If you have to write reports, pamphlets, or anything where quality matters, get yourself an editor. It doesn’t have to be a professional, a colleague who writes well may be all that’s required. If you’re worried about letting your coworkers see your work before it’s polished, find a friend who has the write skill set, but works at another company. You can be an outside helper for each other, without worrying about work-in-progress-quality work getting out to the people in your company.

If you’ve never worked with an editor, give it a shot. You’ll discover that having an extra pair of eyes double-check your work can often produce something better than either of you could have written on your own.

Know the Lifetime Value of Your Customers

When that lone customer arrives at your restaurant on a busy night, it’s tempting to make him or her wait, in favor of the party of 12 that’s sure to rack up a huge bill. But it just might not be wise.

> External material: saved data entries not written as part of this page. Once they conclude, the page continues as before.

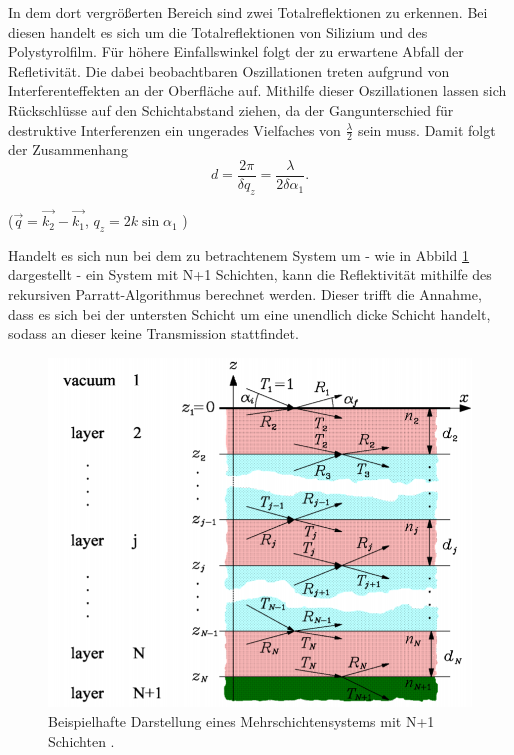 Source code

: In dem dort vergrößerten Bereich sind zwei Totalreflektionen zu erkennen. Bei diesen handelt es sich um die Totalreflektionen von Silizium und des Polystyrolfilm. Für höhere Einfallswinkel folgt der zu erwartene Abfall der Refletivität. Die dabei beobachtbaren Oszillationen treten aufgrund von Interferenteffekten an der Oberfläche auf. Mithilfe dieser Oszillationen lassen sich Rückschlüsse auf den Schichtabstand ziehen, da der Gangunterschied für destruktive Interferenzen ein ungerades Vielfaches von $\frac{\lambda}{2}$ sein muss. 
Damit folgt der Zusammenhang
\begin{equation}
    d = \frac{2 \pi}{\delta q_z} = \frac{\lambda}{2\delta \alpha_1} .
\end{equation}
\begin{center}
   \tiny{ ($\vec{q} = \vec{k_2}-\vec{k_1}$, $ q_z = 2k \sin{\alpha_1} $ ) }    
\end{center}
Handelt es sich nun bei dem zu betrachtenem System um - wie in Abbild \ref{fig:layer} dargestellt - ein System mit N+1 Schichten, kann die Reflektivität mithilfe des rekursiven Parratt-Algorithmus berechnet werden. Dieser trifft die Annahme, dass es sich bei der untersten Schicht um eine unendlich dicke Schicht handelt, sodass an dieser keine Transmission stattfindet. 

\begin{figure}[H]
    \centering
    \includegraphics[width = 0.8 \textwidth]{content/images/layers.png}
    \caption{Beispielhafte Darstellung eines Mehrschichtensystems mit N+1 Schichten \cite{e1}. }
    \label{fig:layer}
\end{figure}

When you’re deciding how to structure your business, who to give service to, and when to go the extra mile for a customer, don’t just consider the transaction you’re in the middle of dealing with. Consider the total lifetime of interaction with your customer. The “lifetime value” of a customer is how much you expect that customer to spend over the course of their association with you. That lifetime value is what you want to take into account when deciding how far out of your way to go. I’ve recently had a few run-ins with companies that have taken a short view, much to their detriment.

I eat lunch 5 times a week at the same deli. They discontinued my favorite kind of hot pepper, leaving no condiments that I enjoyed. I asked them to please bring them back, and they refused. I offered to buy my own jar for them to use. They refused. And I stopped eating there. Five days a week, times 50 weeks a year, times $7 per lunch is $1,750 of income a year they were happy to forgo to avoid dealing with the hassle of keeping a jar of peppers around. My new deli is part of a franchise. They are only supposed to serve their approved condiments. I spoke to the owner and he happily kept a special jar of peppers just for me. In the 3 years I’ve been eating there, they’ve made $5,000 and my previous deli has gone out of business.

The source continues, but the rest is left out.